» **Data for processing**
☆ ☆ ☆ ☆ ☆
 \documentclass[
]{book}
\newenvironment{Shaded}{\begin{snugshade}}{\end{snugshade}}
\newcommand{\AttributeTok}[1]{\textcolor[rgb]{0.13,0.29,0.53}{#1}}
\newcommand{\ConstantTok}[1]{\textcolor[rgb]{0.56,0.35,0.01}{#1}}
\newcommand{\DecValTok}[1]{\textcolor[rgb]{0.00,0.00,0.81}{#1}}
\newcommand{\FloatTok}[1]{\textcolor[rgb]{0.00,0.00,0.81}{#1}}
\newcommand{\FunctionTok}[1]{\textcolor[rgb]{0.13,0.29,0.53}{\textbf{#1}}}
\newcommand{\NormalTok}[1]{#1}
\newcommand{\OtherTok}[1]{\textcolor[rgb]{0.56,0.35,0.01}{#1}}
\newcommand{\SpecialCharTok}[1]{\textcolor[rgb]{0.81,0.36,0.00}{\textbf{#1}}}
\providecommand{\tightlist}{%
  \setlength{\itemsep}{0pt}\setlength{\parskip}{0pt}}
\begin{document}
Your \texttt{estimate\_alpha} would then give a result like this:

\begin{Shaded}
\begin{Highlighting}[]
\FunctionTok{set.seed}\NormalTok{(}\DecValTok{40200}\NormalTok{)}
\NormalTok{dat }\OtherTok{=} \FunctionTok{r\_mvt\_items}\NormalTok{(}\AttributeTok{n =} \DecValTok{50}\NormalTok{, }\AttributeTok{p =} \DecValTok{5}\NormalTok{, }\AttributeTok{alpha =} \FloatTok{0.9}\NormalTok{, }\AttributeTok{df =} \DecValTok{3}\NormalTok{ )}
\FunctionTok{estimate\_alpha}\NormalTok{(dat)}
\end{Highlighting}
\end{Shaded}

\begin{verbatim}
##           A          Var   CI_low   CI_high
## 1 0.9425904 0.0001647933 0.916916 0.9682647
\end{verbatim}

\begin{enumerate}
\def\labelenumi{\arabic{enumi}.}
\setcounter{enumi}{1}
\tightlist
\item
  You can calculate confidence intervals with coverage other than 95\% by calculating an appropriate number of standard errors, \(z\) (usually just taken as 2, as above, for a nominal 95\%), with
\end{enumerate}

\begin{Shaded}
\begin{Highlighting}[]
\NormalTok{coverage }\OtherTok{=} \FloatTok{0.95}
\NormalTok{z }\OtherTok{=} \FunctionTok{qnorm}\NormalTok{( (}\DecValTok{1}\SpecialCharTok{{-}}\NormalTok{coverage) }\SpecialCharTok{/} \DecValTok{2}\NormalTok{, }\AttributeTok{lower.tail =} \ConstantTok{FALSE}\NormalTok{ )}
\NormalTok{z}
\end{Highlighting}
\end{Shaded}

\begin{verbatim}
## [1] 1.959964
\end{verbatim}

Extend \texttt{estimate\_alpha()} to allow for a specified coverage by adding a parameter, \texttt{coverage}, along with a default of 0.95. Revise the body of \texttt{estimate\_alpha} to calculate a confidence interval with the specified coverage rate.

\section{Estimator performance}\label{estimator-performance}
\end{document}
☆ ☆ ☆ ☆ ☆
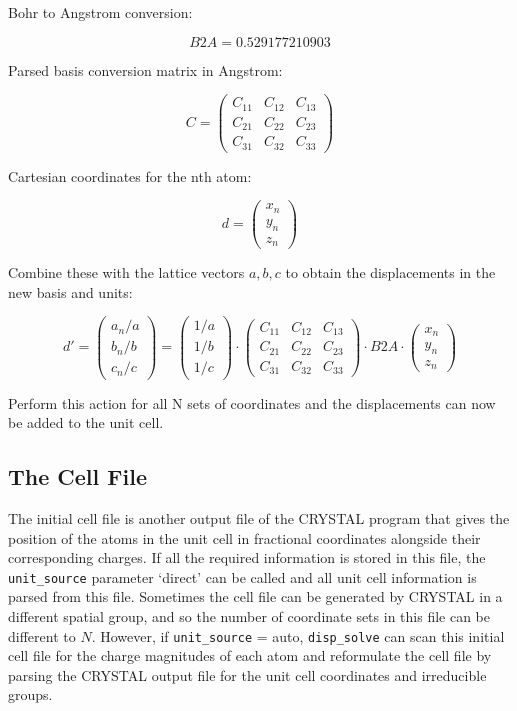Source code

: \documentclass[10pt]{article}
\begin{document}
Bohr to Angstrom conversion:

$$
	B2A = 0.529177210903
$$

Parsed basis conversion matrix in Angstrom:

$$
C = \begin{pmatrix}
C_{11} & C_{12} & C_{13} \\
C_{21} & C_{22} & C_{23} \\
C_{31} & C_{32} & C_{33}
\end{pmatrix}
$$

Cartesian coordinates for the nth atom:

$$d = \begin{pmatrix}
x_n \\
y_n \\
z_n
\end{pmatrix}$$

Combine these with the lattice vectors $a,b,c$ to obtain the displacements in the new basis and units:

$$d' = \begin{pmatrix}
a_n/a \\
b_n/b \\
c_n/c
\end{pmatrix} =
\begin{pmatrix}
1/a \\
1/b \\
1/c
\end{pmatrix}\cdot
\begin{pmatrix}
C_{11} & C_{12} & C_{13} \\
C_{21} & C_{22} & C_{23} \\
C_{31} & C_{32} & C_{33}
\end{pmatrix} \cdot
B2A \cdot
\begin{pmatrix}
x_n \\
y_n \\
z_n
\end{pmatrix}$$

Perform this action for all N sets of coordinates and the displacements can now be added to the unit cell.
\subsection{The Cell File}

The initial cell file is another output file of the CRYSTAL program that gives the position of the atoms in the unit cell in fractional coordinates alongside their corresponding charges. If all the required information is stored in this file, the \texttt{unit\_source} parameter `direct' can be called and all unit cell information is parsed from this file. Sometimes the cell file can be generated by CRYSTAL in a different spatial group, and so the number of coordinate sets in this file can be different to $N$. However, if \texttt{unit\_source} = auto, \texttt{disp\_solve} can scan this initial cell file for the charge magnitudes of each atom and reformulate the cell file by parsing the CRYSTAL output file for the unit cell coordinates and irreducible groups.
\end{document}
☆ ☆ ☆ ☆ ☆
» **Task**
List each line of the records that holds the string "estimate".

» **Written answer**
Your \texttt{estimate\_alpha} would then give a result like this:
\FunctionTok{estimate\_alpha}\NormalTok{(dat)}
Extend \texttt{estimate\_alpha()} to allow for a specified coverage by adding a parameter, \texttt{coverage}, along with a default of 0.95. Revise the body of \texttt{estimate\_alpha} to calculate a confidence interval with the specified coverage rate.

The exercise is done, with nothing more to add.